+++ Exercise inputs +++
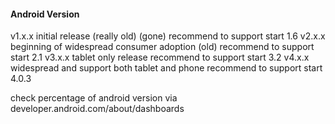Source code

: #### Android Version
v1.x.x initial release (really old) (gone)
 recommend to support start 1.6
v2.x.x beginning of widespread consumer adoption (old)
 recommend to support start 2.1
v3.x.x tablet only release
 recommend to support start 3.2
v4.x.x widespread and support both tablet and phone
 recommend to support start 4.0.3

check percentage of android version via developer.android.com/about/dashboards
+++
Repeat the line containing "v1.x.x initial release (really old) (gone)" and all subsequent lines through the final line of the data, exactly and with no others.

* [Result]
v1.x.x initial release (really old) (gone)
 recommend to support start 1.6
v2.x.x beginning of widespread consumer adoption (old)
 recommend to support start 2.1
v3.x.x tablet only release
 recommend to support start 3.2
v4.x.x widespread and support both tablet and phone
 recommend to support start 4.0.3

check percentage of android version via developer.android.com/about/dashboards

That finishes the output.